"Fermatevi, fratelli e sorelle, fermatevi! Fermatevi, fabbricatori di armi, fermatevi!"

Le tombe dei soldati uccisi in guerra non incitano all’eroismo, ma gridano: «Fermatevi, fabbricanti di armi!». Per la giornata del 2 novembre, commemorazione dei defunti, papa Francesco ha scelto di celebrare la messa al cimitero militare francese di Roma, dove ha colto l’occasione per condannare ancora una volta la guerra e gli armamenti.


di Luca Kocci in il manifesto del 3 novembre 2021

Prima una breve camminata fra i vialetti del Cimitière Militaire Français, a Monte Mario, dove sono sepolti 1.888 soldati francesi morti in Italia fra il 1943 e il 1944 nei combattimenti contro nazisti e fascisti (la maggior parte non è di origine francese, ma goumiers, soldati di nazionalità marocchina accorpati all’esercito francese, protagonisti anche di violenze contro le donne, soprattutto nel basso Lazio). Quindi una breve sosta presso la tomba di un soldato senza nome (inconnu), proprio mentre in Italia è a pieno regime la macchina propagandistica per le celebrazioni del centenario del milite ignoto. Infine l’omelia, durante la messa celebrata nel cimitero.

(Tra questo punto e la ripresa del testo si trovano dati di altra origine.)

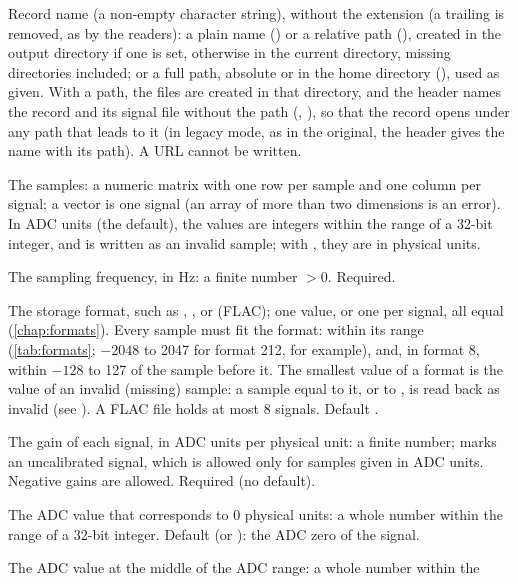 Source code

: \begin{params}
\item[record] Record name (a non-empty character string), without the 
  extension (a trailing  is removed, as by the readers): a plain name () or a relative path (), created
  in the output directory if one is set, otherwise in the current directory, missing
  directories included; or a full path, absolute or in the home directory
  (), used as given. With a path, the files are created in that
  directory, and the header names the record and its signal file without the path
  (, ), so that the record opens under any path that leads to it
  (in legacy mode, as in the original, the header gives the name with its path). A URL
  cannot be written.
\item[signals] The samples: a numeric matrix with one row per sample and one column per
  signal; a vector is one signal (an array of more than two dimensions is an error). In ADC units (the default), the values are integers
  within the range of a 32-bit integer, and  is written as an invalid sample;
  with , they are in physical units.
\item[fs] The sampling frequency, in Hz: a finite number $> 0$. Required.
\item[fmt] The storage format, such as , ,  or 
  (FLAC); one value, or one per signal, all equal (\cref{chap:formats}). Every sample
  must fit the format: within its range (\cref{tab:formats}; $-2048$ to 2047 for format
  212, for example), and, in format 8, within $-128$ to 127 of the sample before it. The
  smallest value of a format is the value of an invalid (missing) sample: a sample equal
  to it, or to , is read back as invalid (see
  ). A FLAC file holds at most 8 signals. Default .
\item[gains] The gain of each signal, in ADC units per physical unit: a finite number;
   marks an uncalibrated signal, which is allowed only for samples given in ADC
  units. Negative gains are allowed. Required (no default).
\item[baselines] The ADC value that corresponds to 0 physical units: a whole number
  within the range of a 32-bit integer. Default  (or ): the ADC zero of
  the signal.
\item[adczeros] The ADC value at the middle of the ADC range: a whole number within the

\end{params}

«Questa gente è morta in guerra, è morta perché è stata chiamata a difendere la patria, a difendere valori, a difendere ideali e, tante altre volte, a difendere situazioni politiche tristi e lamentabili. Sono le vittime della guerra, che mangia i figli della patria», ha detto il pontefice, parlando a braccio. «Sono stati chiamati dalla patria per difenderla», ha proseguito Francesco, «ma noi lottiamo sufficientemente perché non ci siano le guerre? Perché non ci siano le economie dei Paesi, fortificate dall’industria delle armi? Oggi la predica dovrebbe essere guardare le tombe: “Morto per la Francia”; alcune hanno il nome, poche altre no. Ma queste tombe sono un messaggio di pace: “Fermatevi, fratelli e sorelle, fermatevi! Fermatevi, fabbricatori di armi, fermatevi!”. Queste tombe, che parlano, gridano: “Pace!”».

Parole molto simili Francesco le pronunciò il 13 settembre 2014 a Redipuglia (Go), il più grande sacrario militare italiano della prima guerra mondiale – 100mila soldati sepolti, di cui 60mila senza nome -, voluto da Mussolini e inaugurato il 18 settembre 1938, lo stesso giorno in cui a Trieste vennero proclamate dal duce le leggi razziali. «La guerra è folle, il suo piano di sviluppo è la distruzione: volersi sviluppare mediante la distruzione!», disse allora il papa. E «dietro le quinte ci sono interessi, piani geopolitici, avidità di denaro e di potere, c’è l’industria delle armi».

Proprio ieri è arrivato a Roma il «treno della memoria», che ha replicato il viaggio che, nel novembre 1921, portò la salma del milite ignoto dalla cattedrale di Aquileia a Roma, per essere tumulato al Vittoriano. Dove domani si svolgerà la solenne celebrazione propagandistica del centenario, con lo slogan: «La grandezza non ha un tempo e non ha un nome».